Would you output the whole listing below, exactly as it reads?

*** THE DATA ***

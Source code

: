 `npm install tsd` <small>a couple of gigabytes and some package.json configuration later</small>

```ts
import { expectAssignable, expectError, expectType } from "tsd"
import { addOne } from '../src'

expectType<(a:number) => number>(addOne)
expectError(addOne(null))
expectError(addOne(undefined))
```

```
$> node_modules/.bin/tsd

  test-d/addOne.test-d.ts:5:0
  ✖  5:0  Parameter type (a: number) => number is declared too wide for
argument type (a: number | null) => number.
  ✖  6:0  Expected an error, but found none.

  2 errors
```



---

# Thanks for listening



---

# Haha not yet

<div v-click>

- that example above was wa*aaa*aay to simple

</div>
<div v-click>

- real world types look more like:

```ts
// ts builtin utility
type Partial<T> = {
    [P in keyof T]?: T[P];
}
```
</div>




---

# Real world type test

***

» ANSWER SPACE:
Source code

: `npm install tsd` <small>a couple of gigabytes and some package.json configuration later</small>

```ts
import { expectAssignable, expectError, expectType } from "tsd"
import { addOne } from '../src'

expectType<(a:number) => number>(addOne)
expectError(addOne(null))
expectError(addOne(undefined))
```

```
$> node_modules/.bin/tsd

  test-d/addOne.test-d.ts:5:0
  ✖  5:0  Parameter type (a: number) => number is declared too wide for
argument type (a: number | null) => number.
  ✖  6:0  Expected an error, but found none.

  2 errors
```



---

# Thanks for listening



---

# Haha not yet

<div v-click>

- that example above was wa*aaa*aay to simple

</div>
<div v-click>

- real world types look more like:

```ts
// ts builtin utility
type Partial<T> = {
    [P in keyof T]?: T[P];
}
```
</div>




---

# Real world type test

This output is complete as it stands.